» Required work: Show each line in the listing below that contains the word "being".

» Extracted information:
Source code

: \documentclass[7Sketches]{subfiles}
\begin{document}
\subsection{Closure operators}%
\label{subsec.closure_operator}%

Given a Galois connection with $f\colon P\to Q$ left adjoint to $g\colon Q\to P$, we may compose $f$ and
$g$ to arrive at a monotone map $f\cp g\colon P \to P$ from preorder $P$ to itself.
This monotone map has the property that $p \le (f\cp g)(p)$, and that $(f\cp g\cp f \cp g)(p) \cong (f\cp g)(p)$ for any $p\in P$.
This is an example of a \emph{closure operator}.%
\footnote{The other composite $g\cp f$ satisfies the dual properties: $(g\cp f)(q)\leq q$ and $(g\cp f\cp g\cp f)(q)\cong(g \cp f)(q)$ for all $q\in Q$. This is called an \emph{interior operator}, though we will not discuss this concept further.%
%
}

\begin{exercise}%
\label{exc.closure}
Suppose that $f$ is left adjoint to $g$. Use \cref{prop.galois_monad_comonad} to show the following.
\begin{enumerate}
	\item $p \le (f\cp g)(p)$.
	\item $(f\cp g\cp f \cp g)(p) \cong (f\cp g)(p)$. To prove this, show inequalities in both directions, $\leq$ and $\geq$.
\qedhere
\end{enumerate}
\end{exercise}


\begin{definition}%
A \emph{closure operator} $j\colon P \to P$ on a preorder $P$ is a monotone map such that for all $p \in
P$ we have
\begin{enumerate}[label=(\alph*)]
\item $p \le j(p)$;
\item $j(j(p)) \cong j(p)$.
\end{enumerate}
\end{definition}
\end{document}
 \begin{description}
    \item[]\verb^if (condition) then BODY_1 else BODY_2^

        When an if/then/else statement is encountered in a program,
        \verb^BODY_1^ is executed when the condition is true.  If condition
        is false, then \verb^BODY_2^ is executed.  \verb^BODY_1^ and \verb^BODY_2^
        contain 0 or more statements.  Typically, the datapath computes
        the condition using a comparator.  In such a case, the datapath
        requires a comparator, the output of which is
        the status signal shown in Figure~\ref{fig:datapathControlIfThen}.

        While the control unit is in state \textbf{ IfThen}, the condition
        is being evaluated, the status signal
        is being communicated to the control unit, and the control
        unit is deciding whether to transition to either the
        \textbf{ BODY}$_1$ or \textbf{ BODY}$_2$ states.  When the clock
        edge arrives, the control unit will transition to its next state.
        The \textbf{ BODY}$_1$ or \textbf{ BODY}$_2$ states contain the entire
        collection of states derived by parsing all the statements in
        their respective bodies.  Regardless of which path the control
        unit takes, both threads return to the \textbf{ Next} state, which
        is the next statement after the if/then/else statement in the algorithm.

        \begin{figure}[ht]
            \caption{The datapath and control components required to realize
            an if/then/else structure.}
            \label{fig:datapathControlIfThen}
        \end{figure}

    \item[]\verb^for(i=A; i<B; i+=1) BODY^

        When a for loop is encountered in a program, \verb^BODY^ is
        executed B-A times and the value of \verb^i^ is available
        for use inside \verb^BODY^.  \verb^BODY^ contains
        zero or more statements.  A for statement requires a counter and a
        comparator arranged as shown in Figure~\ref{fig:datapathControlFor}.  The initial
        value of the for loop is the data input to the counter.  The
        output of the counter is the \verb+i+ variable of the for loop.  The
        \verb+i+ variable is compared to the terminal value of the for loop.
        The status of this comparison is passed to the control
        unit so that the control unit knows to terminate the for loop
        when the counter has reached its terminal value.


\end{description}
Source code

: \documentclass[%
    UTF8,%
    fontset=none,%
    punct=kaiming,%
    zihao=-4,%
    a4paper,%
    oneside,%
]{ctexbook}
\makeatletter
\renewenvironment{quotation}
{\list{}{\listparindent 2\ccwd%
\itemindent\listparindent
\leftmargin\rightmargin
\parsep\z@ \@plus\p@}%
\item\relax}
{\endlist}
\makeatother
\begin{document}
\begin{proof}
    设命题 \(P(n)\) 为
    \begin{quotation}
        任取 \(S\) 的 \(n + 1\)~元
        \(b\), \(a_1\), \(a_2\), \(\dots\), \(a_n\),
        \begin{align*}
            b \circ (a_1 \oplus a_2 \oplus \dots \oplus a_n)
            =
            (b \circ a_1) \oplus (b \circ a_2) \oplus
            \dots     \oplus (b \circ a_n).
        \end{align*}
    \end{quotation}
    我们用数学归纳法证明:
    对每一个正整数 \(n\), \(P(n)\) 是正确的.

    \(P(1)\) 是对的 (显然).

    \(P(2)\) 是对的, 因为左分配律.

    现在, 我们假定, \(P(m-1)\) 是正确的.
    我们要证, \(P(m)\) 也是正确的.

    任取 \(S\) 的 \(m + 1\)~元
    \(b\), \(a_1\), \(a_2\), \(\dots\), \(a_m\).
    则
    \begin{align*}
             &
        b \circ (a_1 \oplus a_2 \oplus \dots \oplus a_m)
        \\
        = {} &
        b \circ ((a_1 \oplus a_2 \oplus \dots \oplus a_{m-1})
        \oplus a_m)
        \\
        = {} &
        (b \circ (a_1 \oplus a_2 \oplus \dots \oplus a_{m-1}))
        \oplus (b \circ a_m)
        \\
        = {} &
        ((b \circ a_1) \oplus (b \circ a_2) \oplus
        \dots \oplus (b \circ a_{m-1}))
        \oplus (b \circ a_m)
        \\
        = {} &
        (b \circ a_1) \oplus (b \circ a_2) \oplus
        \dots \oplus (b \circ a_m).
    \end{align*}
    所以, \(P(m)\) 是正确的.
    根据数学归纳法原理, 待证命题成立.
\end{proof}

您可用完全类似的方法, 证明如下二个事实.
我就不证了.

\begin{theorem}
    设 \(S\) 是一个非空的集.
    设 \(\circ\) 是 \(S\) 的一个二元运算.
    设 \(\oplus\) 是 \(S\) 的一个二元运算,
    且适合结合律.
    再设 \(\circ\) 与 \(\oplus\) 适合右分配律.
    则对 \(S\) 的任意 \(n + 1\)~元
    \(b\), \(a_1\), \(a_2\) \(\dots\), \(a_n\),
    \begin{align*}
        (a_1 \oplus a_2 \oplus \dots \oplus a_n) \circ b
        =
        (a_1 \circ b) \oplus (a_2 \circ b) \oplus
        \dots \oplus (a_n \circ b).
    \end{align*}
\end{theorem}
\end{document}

» Completed exercise:
        is being evaluated, the status signal
        is being communicated to the control unit, and the control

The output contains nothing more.